Gerçekleşmesi muhtemel olan 3° ila 5° C arasındaki ısı artışıyla, kutup ve
dağlardaki buzullar eriyecek. Bununla birlikte seller, kasırgalar ve kuraklık
artacak. Bunların oluşturduğu ortamda iklimler değişecek ve yaşam biçimimizi
çok ciddi anlamda etkileyecek.
M. King
Hubbert’ın ortaya attığı “ Tavan Petrol” teorisi, dünyada petrol üretiminin
ulaşacağı en son noktayı ifade ediyor. Bu noktadan sonra dünyada petrol üretimi
azalacak, buna bağlı olarak fiyatlar artacak. Yani Hubbert’ın deyimiyle
“Eğlence sona erecek”.
İklim
kargaşası ve petrol krizi üçüncü bir krize yol açtı, gıda krizi. Gıda krizi;
tarımın endüstriyel ve küresel hale gelmesinin bir sonucudur. Şimdiye kadar 30
ülkede gıda ayaklanması çıktı.Bu durum üzerine BM 2008 yılının Haziran ayında,
iklim ve gıda krizini tartışmak için
toplandı. Ancak tam da beklendiği üzere beklenildiği üzere, bu iki krizin
müsebbibi olan şirketler, tedavi olarak hastalığın kendisini önermeyi
denediler. Daha fazla fosil yakıt/tarımda sanayileşme, daha çok kimyasal gübre,
kimyasalların yoğun kullanımını denetlemek için daha çok genetiği değiştirilmiş
hibrit tohum önerisinde bulunuldu.
Gıda
krizi daha büyük bir krizi yansıtıyor. Sanayileşme ile tek kullanımlık
insanların oluşması ve bu tek kullanımlık insanların oluşması şiddeti, sosyal
ve siyasi iktidarsızlığa yol açıyor. Bu tek kullanımlık kitle insan enerjisi
yerine, fosil yakıtların yoğun olarak kullanılması, buna bağlı olarak kırsal
geçim biçiminin yok edilmesi ile milyonlarca insanın gıdasız bırakılması.
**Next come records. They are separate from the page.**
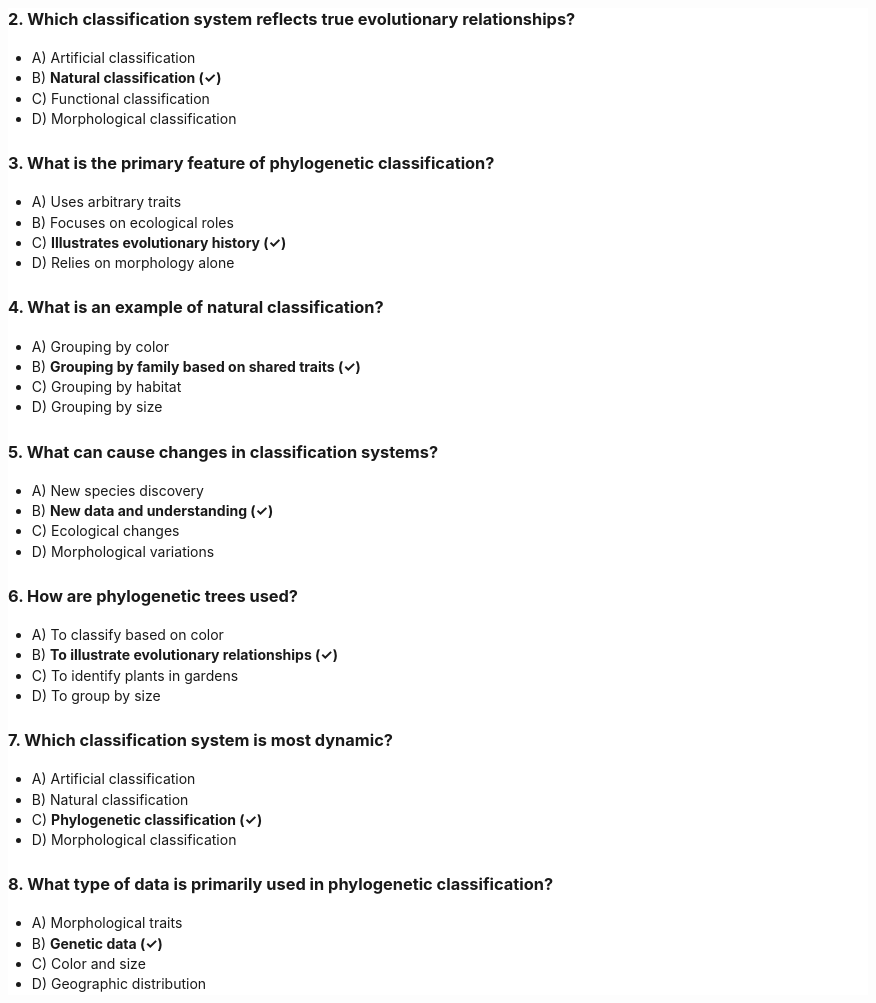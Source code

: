 ### 2. Which classification system reflects true evolutionary relationships?

- A) Artificial classification
- B) **Natural classification (✓)**
- C) Functional classification
- D) Morphological classification

### 3. What is the primary feature of phylogenetic classification?

- A) Uses arbitrary traits
- B) Focuses on ecological roles
- C) **Illustrates evolutionary history (✓)**
- D) Relies on morphology alone

### 4. What is an example of natural classification?

- A) Grouping by color
- B) **Grouping by family based on shared traits (✓)**
- C) Grouping by habitat
- D) Grouping by size

### 5. What can cause changes in classification systems?

- A) New species discovery
- B) **New data and understanding (✓)**
- C) Ecological changes
- D) Morphological variations

### 6. How are phylogenetic trees used?

- A) To classify based on color
- B) **To illustrate evolutionary relationships (✓)**
- C) To identify plants in gardens
- D) To group by size

### 7. Which classification system is most dynamic?

- A) Artificial classification
- B) Natural classification
- C) **Phylogenetic classification (✓)**
- D) Morphological classification

### 8. What type of data is primarily used in phylogenetic classification?

- A) Morphological traits
- B) **Genetic data (✓)**
- C) Color and size
- D) Geographic distribution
Toprağın insansız, insanın topraksız kalması demektir.
Daha
önceki dönemlerde savaşlar, doğal afetler, sömürgecilik gibi durumlarda
insanların perişan edildiğine şahit olmuştuk. Ancak bir grup insanın bütün
insanlığı tehlikeye atması, henüz görülmüş bir durum değil. Bugün üçlü bir
krizle karşı karşıyayız.
İklim:
Küresel ısınma canlı varlığını tehdit ediyor.
Enerji:
Yakın bir dönem içerisinde, petrol üretimi en üst seviyeye ulaşması ile yeni
bir döneme girilecektir.
Gıda:
Yukarıda söz edilen iki kriz ile birlikte, küreselleşme insanların gıdaya
erişimini engelliyor.
Bu
krizler içerisinde ise en büyük tehdidi gıda krizi oluşturuyor;
1-Uzun
vadeli olan Tarımın endüstrileşmesi ve sanayileşmeyle, tarım ile uğraşan
ailelerin topraktan koparılması.
2- Kısa
vadede ortaya çıkan sorun ise; tarımın küreselleşmesi ile serbest ticarete tabi
tutulması ile gıda güvenliğine etkileri.
Belirtmekte
olduğumuz gıda krizi, gıdaya erişim hakkı çiğnenen, açlığa ve kötü beslenmeye
terk edilen 1 milyar insana, 1 milyar daha ekleyecek. Dolayısı ile tekrar
tarıma ve üretime yönelmeliyiz. Şuan dünyada var olan ekonomik sistem ve
küreselleşme modeli yoksulları temel gıda, toprak ve geçim kaynağı haklarından
yoksun bıraktığı için, insanların yaşama hakkını tehlikeye düşüren ihlal edici
bir yoldur. İnsan enerjisi ve diğer enerji kaynakları ile yaşanabilir bir dünya
oluşturabiliriz. İklim krizi, gıda krizi hayatlarımızı tehdit etmektedir.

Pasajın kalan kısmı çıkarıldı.